WHAT IS REQUIRED
Of the entries below, return exactly those lines that fall between the one containing "- Fixed Footer" and the one containing "- Footer links now align", the two end lines included.

··· DATA SUPPLIED

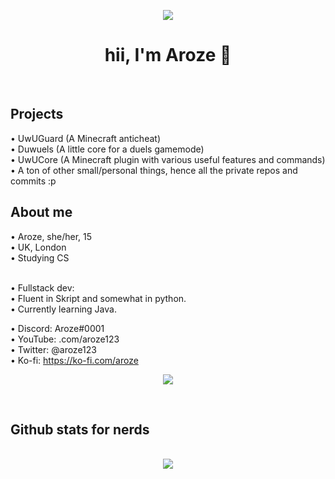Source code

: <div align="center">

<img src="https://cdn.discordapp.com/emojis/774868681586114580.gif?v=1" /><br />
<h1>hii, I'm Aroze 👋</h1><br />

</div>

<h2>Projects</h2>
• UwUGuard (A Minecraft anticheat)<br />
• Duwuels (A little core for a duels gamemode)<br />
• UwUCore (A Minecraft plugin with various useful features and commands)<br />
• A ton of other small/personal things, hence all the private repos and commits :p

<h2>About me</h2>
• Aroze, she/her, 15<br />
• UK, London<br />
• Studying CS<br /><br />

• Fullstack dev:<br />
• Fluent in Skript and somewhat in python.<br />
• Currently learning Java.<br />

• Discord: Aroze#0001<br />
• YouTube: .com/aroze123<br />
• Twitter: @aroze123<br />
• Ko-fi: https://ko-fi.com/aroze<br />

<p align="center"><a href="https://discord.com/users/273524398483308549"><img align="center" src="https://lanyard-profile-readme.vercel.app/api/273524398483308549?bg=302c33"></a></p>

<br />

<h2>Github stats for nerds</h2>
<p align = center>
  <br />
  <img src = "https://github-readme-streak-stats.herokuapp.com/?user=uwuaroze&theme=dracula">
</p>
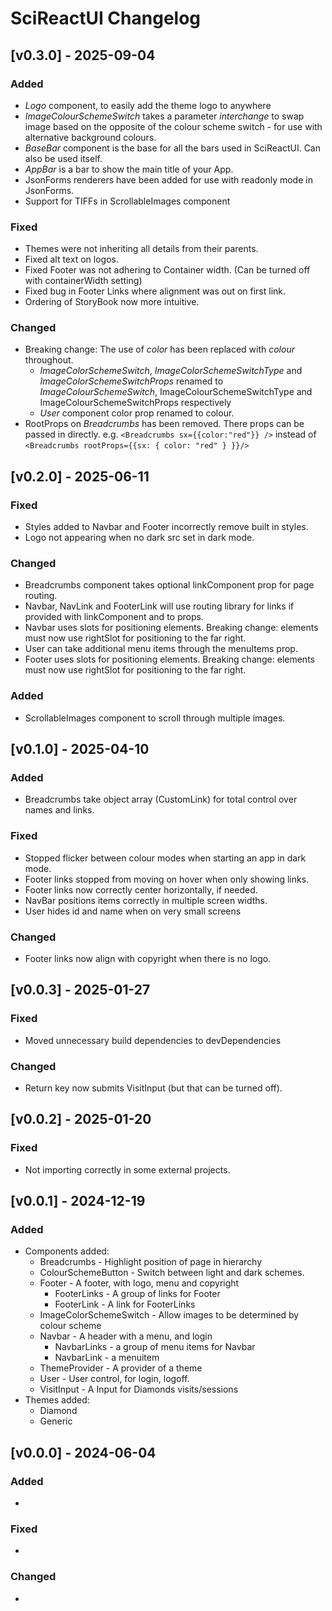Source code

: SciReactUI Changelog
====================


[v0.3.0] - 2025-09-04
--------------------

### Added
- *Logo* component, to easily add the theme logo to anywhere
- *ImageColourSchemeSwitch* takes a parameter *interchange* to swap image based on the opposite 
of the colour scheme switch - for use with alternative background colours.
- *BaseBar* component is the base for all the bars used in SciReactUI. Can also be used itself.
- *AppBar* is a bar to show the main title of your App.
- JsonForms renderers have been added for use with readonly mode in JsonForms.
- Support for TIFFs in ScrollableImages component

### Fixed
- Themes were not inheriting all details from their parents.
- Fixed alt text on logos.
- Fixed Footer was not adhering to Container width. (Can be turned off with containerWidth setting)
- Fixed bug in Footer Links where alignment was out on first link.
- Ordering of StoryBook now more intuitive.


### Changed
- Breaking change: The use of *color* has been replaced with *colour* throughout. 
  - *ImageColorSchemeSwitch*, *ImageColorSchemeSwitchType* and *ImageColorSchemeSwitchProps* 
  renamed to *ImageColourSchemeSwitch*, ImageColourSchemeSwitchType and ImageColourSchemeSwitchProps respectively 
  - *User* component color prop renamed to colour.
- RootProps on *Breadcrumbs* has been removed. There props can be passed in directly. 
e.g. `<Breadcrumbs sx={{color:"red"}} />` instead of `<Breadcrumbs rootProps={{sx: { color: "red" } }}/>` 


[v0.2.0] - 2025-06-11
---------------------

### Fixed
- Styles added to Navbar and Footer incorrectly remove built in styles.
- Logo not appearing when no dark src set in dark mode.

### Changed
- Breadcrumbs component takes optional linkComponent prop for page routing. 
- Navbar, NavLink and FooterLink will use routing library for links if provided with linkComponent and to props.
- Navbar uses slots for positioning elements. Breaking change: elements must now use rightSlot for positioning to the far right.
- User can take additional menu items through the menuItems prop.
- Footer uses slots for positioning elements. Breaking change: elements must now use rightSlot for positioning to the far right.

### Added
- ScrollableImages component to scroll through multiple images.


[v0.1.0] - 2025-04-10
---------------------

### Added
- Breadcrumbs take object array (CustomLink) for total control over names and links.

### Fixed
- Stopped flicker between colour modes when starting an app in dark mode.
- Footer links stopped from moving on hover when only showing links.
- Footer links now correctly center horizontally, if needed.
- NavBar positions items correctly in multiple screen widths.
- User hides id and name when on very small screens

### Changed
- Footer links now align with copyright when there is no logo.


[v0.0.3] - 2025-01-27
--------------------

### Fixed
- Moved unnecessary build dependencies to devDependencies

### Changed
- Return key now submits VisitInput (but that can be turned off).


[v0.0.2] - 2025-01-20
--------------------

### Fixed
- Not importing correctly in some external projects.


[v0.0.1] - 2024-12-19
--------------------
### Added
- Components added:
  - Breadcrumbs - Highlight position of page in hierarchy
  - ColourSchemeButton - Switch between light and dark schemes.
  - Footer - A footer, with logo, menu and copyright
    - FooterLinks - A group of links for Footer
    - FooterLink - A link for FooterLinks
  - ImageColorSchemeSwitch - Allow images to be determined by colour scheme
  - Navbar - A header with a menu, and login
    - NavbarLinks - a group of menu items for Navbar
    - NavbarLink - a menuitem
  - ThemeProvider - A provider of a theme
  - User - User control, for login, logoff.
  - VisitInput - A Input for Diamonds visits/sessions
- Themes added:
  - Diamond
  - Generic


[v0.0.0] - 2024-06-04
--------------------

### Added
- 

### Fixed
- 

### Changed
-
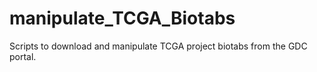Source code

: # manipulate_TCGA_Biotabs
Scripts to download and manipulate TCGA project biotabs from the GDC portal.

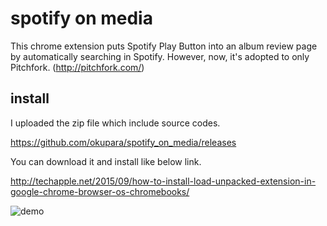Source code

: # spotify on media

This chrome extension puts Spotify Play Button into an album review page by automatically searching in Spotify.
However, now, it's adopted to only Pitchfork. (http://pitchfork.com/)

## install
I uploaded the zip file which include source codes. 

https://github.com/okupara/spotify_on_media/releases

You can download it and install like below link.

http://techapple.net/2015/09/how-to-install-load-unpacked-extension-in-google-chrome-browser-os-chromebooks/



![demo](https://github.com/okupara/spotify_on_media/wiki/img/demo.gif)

······

EXERCISE RESULT
- Fixed Footer was not adhering to Container width. (Can be turned off with containerWidth setting)
- Fixed bug in Footer Links where alignment was out on first link.
- Ordering of StoryBook now more intuitive.


### Changed
- Breaking change: The use of *color* has been replaced with *colour* throughout. 
  - *ImageColorSchemeSwitch*, *ImageColorSchemeSwitchType* and *ImageColorSchemeSwitchProps* 
  renamed to *ImageColourSchemeSwitch*, ImageColourSchemeSwitchType and ImageColourSchemeSwitchProps respectively 
  - *User* component color prop renamed to colour.
- RootProps on *Breadcrumbs* has been removed. There props can be passed in directly. 
e.g. `<Breadcrumbs sx={{color:"red"}} />` instead of `<Breadcrumbs rootProps={{sx: { color: "red" } }}/>` 


[v0.2.0] - 2025-06-11
---------------------

### Fixed
- Styles added to Navbar and Footer incorrectly remove built in styles.
- Logo not appearing when no dark src set in dark mode.

### Changed
- Breadcrumbs component takes optional linkComponent prop for page routing. 
- Navbar, NavLink and FooterLink will use routing library for links if provided with linkComponent and to props.
- Navbar uses slots for positioning elements. Breaking change: elements must now use rightSlot for positioning to the far right.
- User can take additional menu items through the menuItems prop.
- Footer uses slots for positioning elements. Breaking change: elements must now use rightSlot for positioning to the far right.

### Added
- ScrollableImages component to scroll through multiple images.


[v0.1.0] - 2025-04-10
---------------------

### Added
- Breadcrumbs take object array (CustomLink) for total control over names and links.

### Fixed
- Stopped flicker between colour modes when starting an app in dark mode.
- Footer links stopped from moving on hover when only showing links.
- Footer links now correctly center horizontally, if needed.
- NavBar positions items correctly in multiple screen widths.
- User hides id and name when on very small screens

### Changed
- Footer links now align with copyright when there is no logo.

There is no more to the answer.